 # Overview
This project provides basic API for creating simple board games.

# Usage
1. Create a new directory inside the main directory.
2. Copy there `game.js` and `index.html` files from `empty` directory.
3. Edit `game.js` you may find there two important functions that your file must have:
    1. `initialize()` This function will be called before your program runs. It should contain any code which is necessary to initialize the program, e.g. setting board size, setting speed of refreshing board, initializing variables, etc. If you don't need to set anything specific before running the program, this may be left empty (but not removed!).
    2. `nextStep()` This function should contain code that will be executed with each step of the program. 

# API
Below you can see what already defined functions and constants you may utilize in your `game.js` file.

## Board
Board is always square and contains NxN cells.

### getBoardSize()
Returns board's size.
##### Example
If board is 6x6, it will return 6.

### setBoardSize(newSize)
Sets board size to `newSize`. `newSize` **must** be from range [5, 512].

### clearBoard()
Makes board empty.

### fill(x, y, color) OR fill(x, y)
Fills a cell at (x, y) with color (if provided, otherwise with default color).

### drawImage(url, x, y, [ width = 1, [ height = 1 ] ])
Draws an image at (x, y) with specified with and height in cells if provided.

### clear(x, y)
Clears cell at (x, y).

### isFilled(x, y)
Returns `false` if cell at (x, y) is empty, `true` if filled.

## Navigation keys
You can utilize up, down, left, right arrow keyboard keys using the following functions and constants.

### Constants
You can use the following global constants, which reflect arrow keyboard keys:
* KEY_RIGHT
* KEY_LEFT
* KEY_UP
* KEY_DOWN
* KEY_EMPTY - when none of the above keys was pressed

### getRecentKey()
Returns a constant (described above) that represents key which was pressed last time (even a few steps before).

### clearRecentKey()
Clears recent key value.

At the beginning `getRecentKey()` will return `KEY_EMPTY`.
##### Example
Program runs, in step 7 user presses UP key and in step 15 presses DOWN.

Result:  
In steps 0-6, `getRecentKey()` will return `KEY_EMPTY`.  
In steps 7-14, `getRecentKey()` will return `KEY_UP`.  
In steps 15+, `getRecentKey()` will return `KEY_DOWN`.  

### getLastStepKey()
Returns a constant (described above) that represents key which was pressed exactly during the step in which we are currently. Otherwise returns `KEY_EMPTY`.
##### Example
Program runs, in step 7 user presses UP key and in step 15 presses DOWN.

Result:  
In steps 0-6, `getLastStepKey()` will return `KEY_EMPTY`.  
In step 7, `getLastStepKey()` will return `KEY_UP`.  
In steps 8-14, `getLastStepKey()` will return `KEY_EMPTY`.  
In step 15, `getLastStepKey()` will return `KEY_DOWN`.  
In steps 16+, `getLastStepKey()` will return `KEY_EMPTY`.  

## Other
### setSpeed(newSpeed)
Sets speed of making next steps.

EXERCISE AIM: Using the records given above, list every line that includes the word "height".

SOLUTION FOR THIS EXERCISE:
### drawImage(url, x, y, [ width = 1, [ height = 1 ] ])
Draws an image at (x, y) with specified with and height in cells if provided.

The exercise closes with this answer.